Iranian doctor faces execution amid outcry over protest-related convictions


Hamid Ghare-Hassanlou, 53, and his wife Farzaneh, 46, were on their way home from a cemetery near Karaj, some 30 miles west of Tehran, when they encountered traffic gridlock.

According to friends, family members and human rights defenders who tried to find out what happened, her troubles began. Following that day’s events, Ghare-Hassanlou faces a death sentence – imposed amid a spate of harsh sentences that human rights activists say were handed down without due process in an apparent attempt to quell the country’s ongoing protest movement.

The couple were part of a group leaving a ceremony on November 3 in honor of Hadis Najafi, a young woman who was killed during an anti-government protest in September. Ghare-Hassanlou and his wife got out of their car to see why traffic had stopped and entered a scene of chaos.

Videos taken at the scene, broadcast by state media and shared widely on social media showed protesters brutally beating, kicking and dragging a member of the Basij, a volunteer paramilitary force affiliated with the Revolutionary Guard, in the street lies motionless. In one video, Ghare-Hassanlou’s wife appears to be trying to tame the mob.

“Farzaneh tried to stop her, but she couldn’t,” said Hooman Hosseini Nik, a radiologist who completed his residency with Hamid in Iran and now lives in Canada.

That night, security forces searched the couple’s home, arrested them and beat them in front of their 14-year-old daughter, said Behrad Sadoughian, a former classmate of Ghare-Hassanlou in Iran who now lives in Canada and is following the case closely.

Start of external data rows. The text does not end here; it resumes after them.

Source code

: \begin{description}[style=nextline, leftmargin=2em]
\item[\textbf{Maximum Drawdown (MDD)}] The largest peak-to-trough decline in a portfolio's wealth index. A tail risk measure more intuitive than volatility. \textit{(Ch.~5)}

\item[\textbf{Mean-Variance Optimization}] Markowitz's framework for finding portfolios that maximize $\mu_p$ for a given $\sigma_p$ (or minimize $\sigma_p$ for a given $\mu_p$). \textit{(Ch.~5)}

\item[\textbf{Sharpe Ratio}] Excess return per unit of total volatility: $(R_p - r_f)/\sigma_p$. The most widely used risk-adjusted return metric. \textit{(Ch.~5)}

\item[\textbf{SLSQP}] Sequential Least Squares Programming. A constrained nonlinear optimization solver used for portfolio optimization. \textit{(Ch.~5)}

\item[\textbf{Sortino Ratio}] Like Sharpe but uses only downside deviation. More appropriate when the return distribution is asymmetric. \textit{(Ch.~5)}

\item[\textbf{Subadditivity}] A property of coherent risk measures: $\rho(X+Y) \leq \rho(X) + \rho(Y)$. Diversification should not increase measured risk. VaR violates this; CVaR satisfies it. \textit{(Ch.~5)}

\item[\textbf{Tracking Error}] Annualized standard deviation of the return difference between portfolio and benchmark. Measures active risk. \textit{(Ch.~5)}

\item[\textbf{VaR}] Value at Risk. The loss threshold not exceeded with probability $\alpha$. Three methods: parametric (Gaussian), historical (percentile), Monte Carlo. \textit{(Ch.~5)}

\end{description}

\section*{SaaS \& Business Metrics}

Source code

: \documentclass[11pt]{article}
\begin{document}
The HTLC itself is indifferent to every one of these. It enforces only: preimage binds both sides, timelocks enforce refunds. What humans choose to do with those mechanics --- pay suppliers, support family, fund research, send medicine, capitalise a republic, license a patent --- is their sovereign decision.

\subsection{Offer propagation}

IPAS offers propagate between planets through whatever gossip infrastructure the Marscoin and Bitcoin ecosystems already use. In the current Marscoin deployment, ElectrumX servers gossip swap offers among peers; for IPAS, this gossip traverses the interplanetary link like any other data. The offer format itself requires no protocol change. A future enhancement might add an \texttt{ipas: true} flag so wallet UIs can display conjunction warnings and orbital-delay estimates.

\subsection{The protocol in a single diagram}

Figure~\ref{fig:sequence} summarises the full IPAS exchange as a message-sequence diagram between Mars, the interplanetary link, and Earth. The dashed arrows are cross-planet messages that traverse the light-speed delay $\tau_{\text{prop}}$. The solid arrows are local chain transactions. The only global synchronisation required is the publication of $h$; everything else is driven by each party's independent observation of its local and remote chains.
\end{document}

A member of the security forces grabbed Ghare-Hassanlou, a radiologist known for his charity work, by the hair, put a knife to his throat and demanded to know where the couple kept weapons, Sadoughian says. He heard accounts of the night from those close to Ghare-Hassanlou.

Friends and family members, some of whom have spoken on condition of anonymity for fear for their safety, argue that there is no evidence the couple were involved in the violence against Basij member Ruhollah Ajamian. In addition, family members who said they spoke to the couple before their arrest recalled saying they came to the aid of a cleric who had been badly beaten nearby.

In a video posted online by the state-backed Fars News Agency, the cleric, identified by local media as Yasser Esmaili, describes how two people helped him when he was attacked. In particular, he notes that a woman wearing an inappropriate hijab stood near him, preventing the mob from attacking him again. Family members say this matches what Farzaneh Ghare-Hassanlou told them.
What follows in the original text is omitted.